The biggest challenges facing smallholder farming communities in the Limpopo Basin of southern Africa are food insecurity, poverty and ill-health. Many parts of the basin are routinely food-deficient and rely on food aid. In the past two seasons there have been confirmed reports of starvation deaths in basin areas in both Zimbabwe and Mozambique. The basin’s local economies depend on rainfed agricultural systems characterized by low productivity, vulnerability to frequent drought (and sometimes devastating floods), poor adoption of improved technologies and diminishing farm labor due to out-migration and HIV/AIDS. This is exacerbated by poorly developed input and output markets.This project recognizes that subsistence agriculture alone will neither meet future food needs nor address the growing poverty problem in these drought-stricken environments. There is need to strengthen linkages through a systems approach that integrates improved water and soil management with varietal improvement, markets and other institutional arrangements which facilitate farmer investment in improved production practices.

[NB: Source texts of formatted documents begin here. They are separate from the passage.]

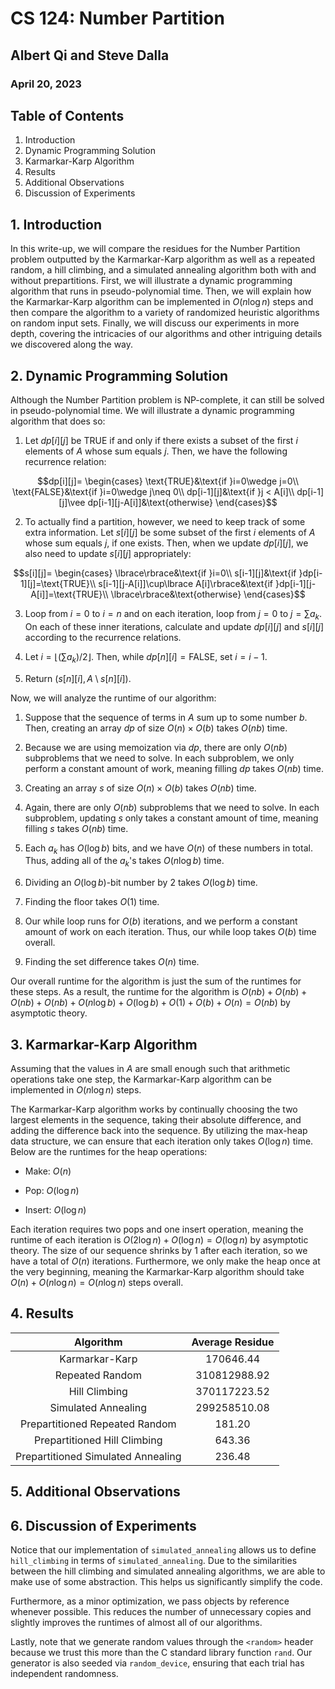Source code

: # CS 124: Number Partition 
## Albert Qi and Steve Dalla
### April 20, 2023

## Table of Contents
1. Introduction
2. Dynamic Programming Solution
3. Karmarkar-Karp Algorithm
4. Results
5. Additional Observations
6. Discussion of Experiments

## 1. Introduction

In this write-up, we will compare the residues for the Number Partition problem outputted by the Karmarkar-Karp algorithm as well as a repeated random, a hill climbing, and a simulated annealing algorithm both with and without prepartitions. First, we will illustrate a dynamic programming algorithm that runs in pseudo-polynomial time. Then, we will explain how the Karmarkar-Karp algorithm can be implemented in $O(n\log n)$ steps and then compare the algorithm to a variety of randomized heuristic algorithms on random input sets. Finally, we will discuss our experiments in more depth, covering the intricacies of our algorithms and other intriguing details we discovered along the way.

## 2. Dynamic Programming Solution

Although the Number Partition problem is NP-complete, it can still be solved in pseudo-polynomial time. We will illustrate a dynamic programming algorithm that does so:

1. Let $dp[i][j]$ be $\text{TRUE}$ if and only if there exists a subset of the first $i$ elements of $A$ whose sum equals $j$. Then, we have the following recurrence relation:

$$dp[i][j]=
\begin{cases}
\text{TRUE}&\text{if }i=0\wedge j=0\\
\text{FALSE}&\text{if }i=0\wedge j\neq 0\\
dp[i-1][j]&\text{if }j < A[i]\\
dp[i-1][j]\vee dp[i-1][j-A[i]]&\text{otherwise}
\end{cases}$$

2. To actually find a partition, however, we need to keep track of some extra information. Let $s[i][j]$ be some subset of the first $i$ elements of $A$ whose sum equals $j$, if one exists. Then, when we update $dp[i][j]$, we also need to update $s[i][j]$ appropriately:

$$s[i][j]=
\begin{cases}
\lbrace\rbrace&\text{if }i=0\\
s[i-1][j]&\text{if }dp[i-1][j]=\text{TRUE}\\
s[i-1][j-A[i]]\cup\lbrace A[i]\rbrace&\text{if }dp[i-1][j-A[i]]=\text{TRUE}\\
\lbrace\rbrace&\text{otherwise}
\end{cases}$$

3. Loop from $i=0$ to $i=n$ and on each iteration, loop from $j=0$ to $j=\sum a_k$. On each of these inner iterations, calculate and update $dp[i][j]$ and $s[i][j]$ according to the recurrence relations.

4. Let $i=\lfloor(\sum a_k)/2\rfloor$. Then, while $dp[n][i]=\text{FALSE}$, set $i=i-1$.

5. Return $(s[n][i],A\setminus s[n][i])$.

Now, we will analyze the runtime of our algorithm:

1. Suppose that the sequence of terms in $A$ sum up to some number $b$. Then, creating an array $dp$ of size $O(n)\times O(b)$ takes $O(nb)$ time.

2. Because we are using memoization via $dp$, there are only $O(nb)$ subproblems that we need to solve. In each subproblem, we only perform a constant amount of work, meaning filling $dp$ takes $O(nb)$ time.

3. Creating an array $s$ of size $O(n)\times O(b)$ takes $O(nb)$ time.

4. Again, there are only $O(nb)$ subproblems that we need to solve. In each subproblem, updating $s$ only takes a constant amount of time, meaning filling $s$ takes $O(nb)$ time.

5. Each $a_k$ has $O(\log b)$ bits, and we have $O(n)$ of these numbers in total. Thus, adding all of the $a_k$'s takes $O(n\log b)$ time.

6. Dividing an $O(\log b)$-bit number by $2$ takes $O(\log b)$ time.

7. Finding the floor takes $O(1)$ time.

8. Our while loop runs for $O(b)$ iterations, and we perform a constant amount of work on each iteration. Thus, our while loop takes $O(b)$ time overall.

9. Finding the set difference takes $O(n)$ time.

Our overall runtime for the algorithm is just the sum of the runtimes for these steps. As a result, the runtime for the algorithm is $O(nb)+O(nb)+O(nb)+O(nb)+O(n\log b)+O(\log b)+O(1)+O(b)+O(n)=O(nb)$ by asymptotic theory.

## 3. Karmarkar-Karp Algorithm

Assuming that the values in $A$ are small enough such that arithmetic operations take one step, the Karmarkar-Karp algorithm can be implemented in $O(n\log n)$ steps.

The Karmarkar-Karp algorithm works by continually choosing the two largest elements in the sequence, taking their absolute difference, and adding the difference back into the sequence. By utilizing the max-heap data structure, we can ensure that each iteration only takes $O(\log n)$ time. Below are the runtimes for the heap operations:

- Make: $O(n)$

- Pop: $O(\log n)$

- Insert: $O(\log n)$

Each iteration requires two pops and one insert operation, meaning the runtime of each iteration is $O(2\log n)+O(\log n)=O(\log n)$ by asymptotic theory. The size of our sequence shrinks by $1$ after each iteration, so we have a total of $O(n)$ iterations. Furthermore, we only make the heap once at the very beginning, meaning the Karmarkar-Karp algorithm should take $O(n)+O(n\log n)=O(n\log n)$ steps overall.

## 4. Results

| Algorithm                          | Average Residue |
| :---------------------------------:| :-------------: |
| Karmarkar-Karp                     | $170646.44$     |
| Repeated Random                    | $310812988.92$  |
| Hill Climbing                      | $370117223.52$  |
| Simulated Annealing                | $299258510.08$  |
| Prepartitioned Repeated Random     | $181.20$        |
| Prepartitioned Hill Climbing       | $643.36$        |
| Prepartitioned Simulated Annealing | $236.48$        |

## 5. Additional Observations



## 6. Discussion of Experiments

Notice that our implementation of `simulated_annealing` allows us to define `hill_climbing` in terms of `simulated_annealing`. Due to the similarities between the hill climbing and simulated annealing algorithms, we are able to make use of some abstraction. This helps us significantly simplify the code.

Furthermore, as a minor optimization, we pass objects by reference whenever possible. This reduces the number of unnecessary copies and slightly improves the runtimes of almost all of our algorithms.

Lastly, note that we generate random values through the `<random>` header because we trust this more than the C standard library function `rand`. Our generator is also seeded via `random_device`, ensuring that each trial has independent randomness.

The CPWF’s project goal is to improve food security, incomes and livelihoods of smallholder farmers in the Limpopo Basin. To achieve this goal, the project built on: past and current collaborative research by national programs and the CGIAR on crop-water productivity in drought-prone areas; innovative approaches to participatory technology development and extension; and new institutional arrangements that link the public and private sector with the smallholder farmer in appropriate market chains.

The results from the activities include the following:

• Farmers identified water management technologies that led to higher yield in dry environments through participatory on-farm trials and farmer access to seed of the identified improved cereal and legume varieties that mature early and thus escape terminal drought. Increased yield was observed in water use efficiency trials, variety trials, water harvesting trials and soil fertility (fertilizer use trials)

• Farmers access to an assured market. The case of Progress Milling in the Limpopo Area of South Africa provided a learning point on the market driven technology adoption whereby farmers used fertilizer packs in different sizes on maize. This demonstrated to farmers that there was synergy of the resultant increased production and marketing of the surplus production. This new institutional arrangement led to a linkage of the public and private sector leading to greater uptake of technologies. This ensured sustainability of project outputs, and prevented agricultural resource degradation from nutrient mining and the exploitation of fragile lands.

• At the end of the project, the major output has been the improved food security of the direct beneficiaries who reported increased yields and production from the adoption of the various technologies. The project, however, did not make major immediate impacts on non beneficiaries as these would only be achieved through an up-scaling phase of the proven technologies of project.